Problem statement:
Keep only the lines of the listing that include the word "agent", and copy them.

Data to use:
----

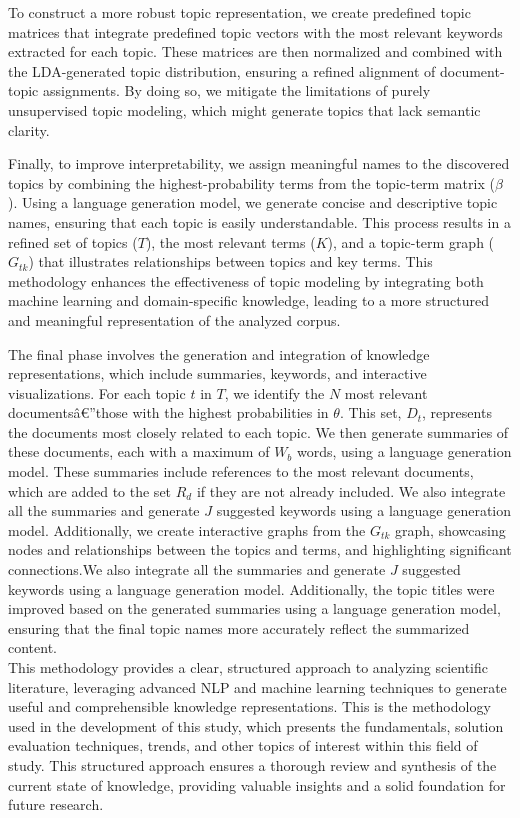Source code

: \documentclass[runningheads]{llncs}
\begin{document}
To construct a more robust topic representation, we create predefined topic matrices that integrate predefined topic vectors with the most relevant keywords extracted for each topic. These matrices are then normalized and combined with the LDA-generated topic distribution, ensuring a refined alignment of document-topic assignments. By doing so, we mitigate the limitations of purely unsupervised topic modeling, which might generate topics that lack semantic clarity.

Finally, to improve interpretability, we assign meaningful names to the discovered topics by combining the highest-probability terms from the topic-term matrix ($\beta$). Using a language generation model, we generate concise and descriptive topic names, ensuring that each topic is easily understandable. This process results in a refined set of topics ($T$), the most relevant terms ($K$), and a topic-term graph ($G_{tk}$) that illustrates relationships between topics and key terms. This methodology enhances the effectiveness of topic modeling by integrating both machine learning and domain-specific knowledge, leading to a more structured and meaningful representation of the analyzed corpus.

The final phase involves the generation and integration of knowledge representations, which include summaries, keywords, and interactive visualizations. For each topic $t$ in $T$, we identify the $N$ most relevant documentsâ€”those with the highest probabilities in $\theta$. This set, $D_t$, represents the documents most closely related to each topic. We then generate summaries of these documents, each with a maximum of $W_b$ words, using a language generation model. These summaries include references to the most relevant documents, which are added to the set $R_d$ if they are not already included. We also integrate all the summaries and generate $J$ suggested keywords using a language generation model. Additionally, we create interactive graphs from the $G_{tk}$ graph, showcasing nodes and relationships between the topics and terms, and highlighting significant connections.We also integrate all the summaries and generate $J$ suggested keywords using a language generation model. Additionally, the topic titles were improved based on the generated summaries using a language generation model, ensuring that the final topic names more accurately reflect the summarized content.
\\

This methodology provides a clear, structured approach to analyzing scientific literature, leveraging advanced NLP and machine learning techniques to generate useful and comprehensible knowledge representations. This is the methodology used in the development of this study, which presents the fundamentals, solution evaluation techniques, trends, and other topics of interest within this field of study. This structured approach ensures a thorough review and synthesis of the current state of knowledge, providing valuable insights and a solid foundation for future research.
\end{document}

----

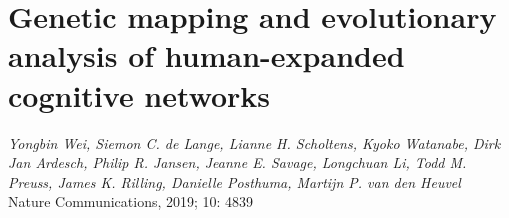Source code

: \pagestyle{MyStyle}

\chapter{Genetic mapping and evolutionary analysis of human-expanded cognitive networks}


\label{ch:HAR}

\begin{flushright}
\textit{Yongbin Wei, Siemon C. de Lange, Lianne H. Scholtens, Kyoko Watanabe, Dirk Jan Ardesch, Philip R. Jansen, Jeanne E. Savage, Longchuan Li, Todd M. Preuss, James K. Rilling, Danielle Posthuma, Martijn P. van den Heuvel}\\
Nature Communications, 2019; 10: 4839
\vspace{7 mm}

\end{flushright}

----

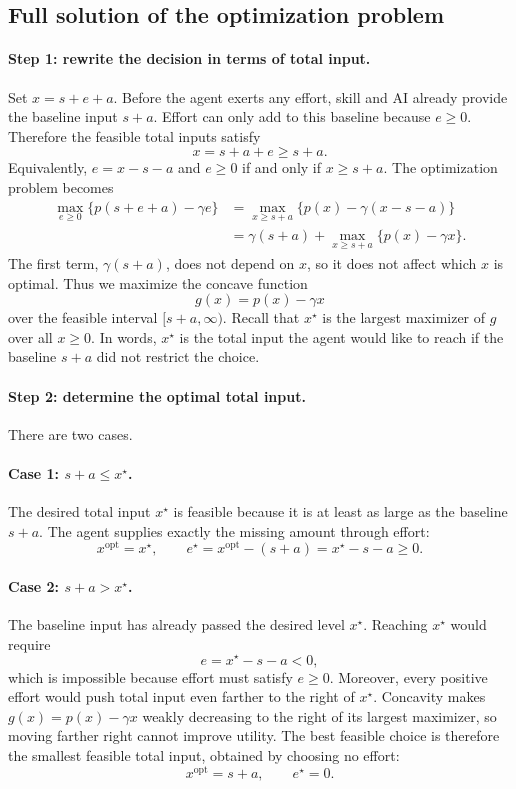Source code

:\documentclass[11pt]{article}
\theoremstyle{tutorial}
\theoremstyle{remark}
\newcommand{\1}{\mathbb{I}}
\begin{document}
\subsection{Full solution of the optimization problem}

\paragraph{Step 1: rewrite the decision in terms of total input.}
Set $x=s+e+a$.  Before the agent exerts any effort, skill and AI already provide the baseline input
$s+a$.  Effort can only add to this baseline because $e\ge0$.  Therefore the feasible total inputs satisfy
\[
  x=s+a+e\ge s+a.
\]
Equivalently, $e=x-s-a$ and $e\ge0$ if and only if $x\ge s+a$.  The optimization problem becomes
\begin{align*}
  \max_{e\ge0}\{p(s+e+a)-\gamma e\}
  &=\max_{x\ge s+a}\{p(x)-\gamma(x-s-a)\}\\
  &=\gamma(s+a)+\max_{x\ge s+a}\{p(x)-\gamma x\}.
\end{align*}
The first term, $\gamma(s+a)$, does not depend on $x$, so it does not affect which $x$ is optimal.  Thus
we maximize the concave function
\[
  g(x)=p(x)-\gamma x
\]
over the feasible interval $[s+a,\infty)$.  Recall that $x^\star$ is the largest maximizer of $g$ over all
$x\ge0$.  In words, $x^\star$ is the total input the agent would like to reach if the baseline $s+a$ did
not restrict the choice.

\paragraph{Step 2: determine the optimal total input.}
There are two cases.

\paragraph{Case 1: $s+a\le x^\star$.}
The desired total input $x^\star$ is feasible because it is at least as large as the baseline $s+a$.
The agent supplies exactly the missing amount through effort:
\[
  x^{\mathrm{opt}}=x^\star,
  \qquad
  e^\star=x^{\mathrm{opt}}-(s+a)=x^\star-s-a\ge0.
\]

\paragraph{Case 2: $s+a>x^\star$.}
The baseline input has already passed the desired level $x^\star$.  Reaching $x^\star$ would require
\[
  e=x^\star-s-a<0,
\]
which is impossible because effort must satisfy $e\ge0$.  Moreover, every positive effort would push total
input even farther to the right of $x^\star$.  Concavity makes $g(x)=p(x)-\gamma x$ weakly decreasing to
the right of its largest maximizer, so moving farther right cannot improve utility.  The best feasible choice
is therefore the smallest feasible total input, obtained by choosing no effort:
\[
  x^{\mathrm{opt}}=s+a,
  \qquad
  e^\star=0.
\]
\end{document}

----

Exercise answer:
Set $x=s+e+a$.  Before the agent exerts any effort, skill and AI already provide the baseline input
$x\ge0$.  In words, $x^\star$ is the total input the agent would like to reach if the baseline $s+a$ did
The agent supplies exactly the missing amount through effort:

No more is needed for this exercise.